If Trump loses support from his core, which hovers around 35 percent of the voters in recent polling, he will lose support from Republicans in Congress.
Still, it is hard to imagine that anything could force Republicans to green light actual impeachment proceeding. If the Democrats capture the House in the 2018 elections — a long shot — that could change.
Short of that, if the atmosphere remains overheated in Washington, any number of new revelations or Trump blunders could paralyze the administration.
3. A special counsel. Some Republicans have joined the Democratic chorus calling for a special counsel, but certainly there is no GOP groundswell.
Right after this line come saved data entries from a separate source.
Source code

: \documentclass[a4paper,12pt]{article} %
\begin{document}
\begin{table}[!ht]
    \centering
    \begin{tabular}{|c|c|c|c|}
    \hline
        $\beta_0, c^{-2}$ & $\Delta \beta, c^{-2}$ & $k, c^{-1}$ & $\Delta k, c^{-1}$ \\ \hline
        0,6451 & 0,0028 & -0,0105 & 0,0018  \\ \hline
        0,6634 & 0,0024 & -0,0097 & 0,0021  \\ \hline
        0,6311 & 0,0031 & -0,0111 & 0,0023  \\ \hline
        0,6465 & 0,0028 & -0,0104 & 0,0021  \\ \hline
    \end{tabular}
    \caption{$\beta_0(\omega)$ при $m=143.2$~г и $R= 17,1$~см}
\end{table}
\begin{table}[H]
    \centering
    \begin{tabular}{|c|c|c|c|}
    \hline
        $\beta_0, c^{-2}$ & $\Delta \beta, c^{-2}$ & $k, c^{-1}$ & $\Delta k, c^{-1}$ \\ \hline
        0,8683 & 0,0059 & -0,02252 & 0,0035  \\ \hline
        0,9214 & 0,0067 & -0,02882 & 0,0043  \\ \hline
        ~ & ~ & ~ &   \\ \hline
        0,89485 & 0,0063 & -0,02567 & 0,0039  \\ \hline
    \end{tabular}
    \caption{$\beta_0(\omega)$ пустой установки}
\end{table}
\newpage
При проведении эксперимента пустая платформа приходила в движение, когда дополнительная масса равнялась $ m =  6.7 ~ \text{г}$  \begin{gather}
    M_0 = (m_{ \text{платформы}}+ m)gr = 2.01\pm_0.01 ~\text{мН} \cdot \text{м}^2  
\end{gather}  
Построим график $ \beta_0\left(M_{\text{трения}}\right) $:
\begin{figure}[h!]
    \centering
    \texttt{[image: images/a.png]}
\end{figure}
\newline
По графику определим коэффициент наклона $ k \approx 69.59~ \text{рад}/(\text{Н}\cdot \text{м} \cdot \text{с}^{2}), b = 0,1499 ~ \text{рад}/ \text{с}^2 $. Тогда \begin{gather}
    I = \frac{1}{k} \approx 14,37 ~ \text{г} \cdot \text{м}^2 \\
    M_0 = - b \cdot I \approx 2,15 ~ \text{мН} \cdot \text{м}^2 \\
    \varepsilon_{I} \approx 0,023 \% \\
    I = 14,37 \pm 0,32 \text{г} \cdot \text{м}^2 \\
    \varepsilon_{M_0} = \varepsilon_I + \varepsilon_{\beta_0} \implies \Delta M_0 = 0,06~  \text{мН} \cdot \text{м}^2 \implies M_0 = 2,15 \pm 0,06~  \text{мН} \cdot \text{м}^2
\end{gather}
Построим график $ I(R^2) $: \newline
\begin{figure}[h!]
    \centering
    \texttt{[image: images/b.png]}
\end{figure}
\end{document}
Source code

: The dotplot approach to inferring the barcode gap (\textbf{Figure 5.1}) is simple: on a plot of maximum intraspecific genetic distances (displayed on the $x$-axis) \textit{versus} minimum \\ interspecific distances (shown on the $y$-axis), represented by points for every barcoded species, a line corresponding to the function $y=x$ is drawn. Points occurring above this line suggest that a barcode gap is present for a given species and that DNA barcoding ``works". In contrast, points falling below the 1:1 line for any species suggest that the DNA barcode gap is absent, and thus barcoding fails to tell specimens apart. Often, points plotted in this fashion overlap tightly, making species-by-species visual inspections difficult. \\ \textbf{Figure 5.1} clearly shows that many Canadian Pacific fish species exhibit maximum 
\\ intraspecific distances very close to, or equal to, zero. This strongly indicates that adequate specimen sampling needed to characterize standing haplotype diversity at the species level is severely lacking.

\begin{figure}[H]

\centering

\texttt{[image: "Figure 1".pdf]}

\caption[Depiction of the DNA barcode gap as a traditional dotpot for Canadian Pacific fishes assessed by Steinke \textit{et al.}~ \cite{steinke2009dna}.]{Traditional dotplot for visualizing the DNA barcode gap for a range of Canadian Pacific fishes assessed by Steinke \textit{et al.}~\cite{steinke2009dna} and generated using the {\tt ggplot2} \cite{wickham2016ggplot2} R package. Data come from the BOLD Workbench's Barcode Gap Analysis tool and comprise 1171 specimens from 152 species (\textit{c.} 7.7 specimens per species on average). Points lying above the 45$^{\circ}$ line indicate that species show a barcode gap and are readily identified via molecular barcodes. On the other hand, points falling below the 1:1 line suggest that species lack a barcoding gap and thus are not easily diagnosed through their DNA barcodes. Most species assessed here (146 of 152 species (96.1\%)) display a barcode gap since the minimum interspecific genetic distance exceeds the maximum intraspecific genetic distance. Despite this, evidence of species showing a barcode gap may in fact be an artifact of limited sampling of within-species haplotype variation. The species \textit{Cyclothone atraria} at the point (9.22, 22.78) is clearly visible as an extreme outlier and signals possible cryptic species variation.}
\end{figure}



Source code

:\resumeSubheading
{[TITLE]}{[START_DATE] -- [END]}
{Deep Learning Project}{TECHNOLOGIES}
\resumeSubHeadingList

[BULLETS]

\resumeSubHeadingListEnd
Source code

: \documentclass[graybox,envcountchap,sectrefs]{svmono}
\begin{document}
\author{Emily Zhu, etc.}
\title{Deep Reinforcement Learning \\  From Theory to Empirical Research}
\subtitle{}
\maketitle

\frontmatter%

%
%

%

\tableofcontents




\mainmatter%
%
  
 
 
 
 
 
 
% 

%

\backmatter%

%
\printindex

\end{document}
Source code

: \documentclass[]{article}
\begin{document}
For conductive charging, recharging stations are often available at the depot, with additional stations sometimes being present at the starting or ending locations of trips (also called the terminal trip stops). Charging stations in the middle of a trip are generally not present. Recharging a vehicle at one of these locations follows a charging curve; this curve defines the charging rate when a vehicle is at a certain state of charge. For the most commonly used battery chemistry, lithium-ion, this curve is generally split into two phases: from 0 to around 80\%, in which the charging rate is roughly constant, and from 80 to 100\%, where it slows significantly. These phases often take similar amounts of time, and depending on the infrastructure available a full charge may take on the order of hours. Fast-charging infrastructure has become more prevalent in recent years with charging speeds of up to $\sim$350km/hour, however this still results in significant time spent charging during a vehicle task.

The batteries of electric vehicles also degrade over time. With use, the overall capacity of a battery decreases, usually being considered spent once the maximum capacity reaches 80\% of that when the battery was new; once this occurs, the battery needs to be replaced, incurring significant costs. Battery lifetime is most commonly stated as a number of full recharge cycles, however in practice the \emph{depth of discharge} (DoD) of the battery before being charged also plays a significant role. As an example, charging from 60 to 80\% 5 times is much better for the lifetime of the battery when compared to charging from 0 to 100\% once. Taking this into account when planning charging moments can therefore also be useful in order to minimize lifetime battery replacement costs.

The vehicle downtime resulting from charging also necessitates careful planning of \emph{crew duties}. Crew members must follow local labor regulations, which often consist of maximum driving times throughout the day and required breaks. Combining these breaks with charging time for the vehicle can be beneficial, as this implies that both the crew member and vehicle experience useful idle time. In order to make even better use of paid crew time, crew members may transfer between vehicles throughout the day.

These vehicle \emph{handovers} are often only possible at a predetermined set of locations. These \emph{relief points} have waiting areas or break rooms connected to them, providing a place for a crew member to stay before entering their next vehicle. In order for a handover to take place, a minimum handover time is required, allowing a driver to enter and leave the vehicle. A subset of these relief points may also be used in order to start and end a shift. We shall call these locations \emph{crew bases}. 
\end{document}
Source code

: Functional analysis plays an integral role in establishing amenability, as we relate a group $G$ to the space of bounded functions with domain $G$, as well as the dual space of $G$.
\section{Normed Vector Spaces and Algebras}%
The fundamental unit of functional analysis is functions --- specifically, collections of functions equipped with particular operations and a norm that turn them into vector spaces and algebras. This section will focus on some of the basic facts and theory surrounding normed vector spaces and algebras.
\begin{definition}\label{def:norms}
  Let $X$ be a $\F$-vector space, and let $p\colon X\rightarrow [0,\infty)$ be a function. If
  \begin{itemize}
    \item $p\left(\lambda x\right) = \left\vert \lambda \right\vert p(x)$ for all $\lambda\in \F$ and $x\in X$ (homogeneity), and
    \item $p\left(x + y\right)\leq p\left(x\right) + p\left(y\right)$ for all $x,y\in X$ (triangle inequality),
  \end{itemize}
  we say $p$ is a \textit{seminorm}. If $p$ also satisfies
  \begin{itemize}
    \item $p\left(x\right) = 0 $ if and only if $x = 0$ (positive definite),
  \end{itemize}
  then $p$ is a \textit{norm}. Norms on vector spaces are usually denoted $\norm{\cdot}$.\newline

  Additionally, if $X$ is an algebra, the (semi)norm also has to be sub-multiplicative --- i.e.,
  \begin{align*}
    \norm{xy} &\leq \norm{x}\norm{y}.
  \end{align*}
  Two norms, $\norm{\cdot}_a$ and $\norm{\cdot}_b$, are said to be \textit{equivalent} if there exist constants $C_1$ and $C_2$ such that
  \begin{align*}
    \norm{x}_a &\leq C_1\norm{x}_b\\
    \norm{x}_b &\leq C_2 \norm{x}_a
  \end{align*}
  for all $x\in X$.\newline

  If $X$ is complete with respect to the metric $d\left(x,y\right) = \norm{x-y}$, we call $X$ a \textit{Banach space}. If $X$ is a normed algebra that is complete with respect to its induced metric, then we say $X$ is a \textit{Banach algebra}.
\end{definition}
If the Justice Department does appoint a special counsel, it doesn’t automatically follow that the entire controversy around Russian election meddling and, now, Comey’s firing, will heat up. The opposite is just as likely.
An investigation by a special counsel wouldn’t be starting from scratch but close to it. The investigations could take months at the least, plenty of time for the waters to calm. Further, the congressional investigations would come to be seen as less crucial than they are now if there were a truly independent federal investigation. Finally, a special counsel investigation offers Trump and his cadre the best opportunity for exoneration that has political credibility. It also offers the worst outcome as well.
4. A special committee. Influential Arizona Republican Senator John McCain is calling for a special committee of Congress rather than a special counsel. He argues that there needs to be a fully public inquiry into Russian meddling and possible Trump campaign ties to it. This is potentially one of the worst outcomes for Trump. The hearings would be high theater and high-octane fuel for cable news and social media.
Republicans probably would not agree to this unless, for example, the administration refuses to appoint a special counsel and then definitive evidence emerges proving new connections between the Trump campaign and Russian operations.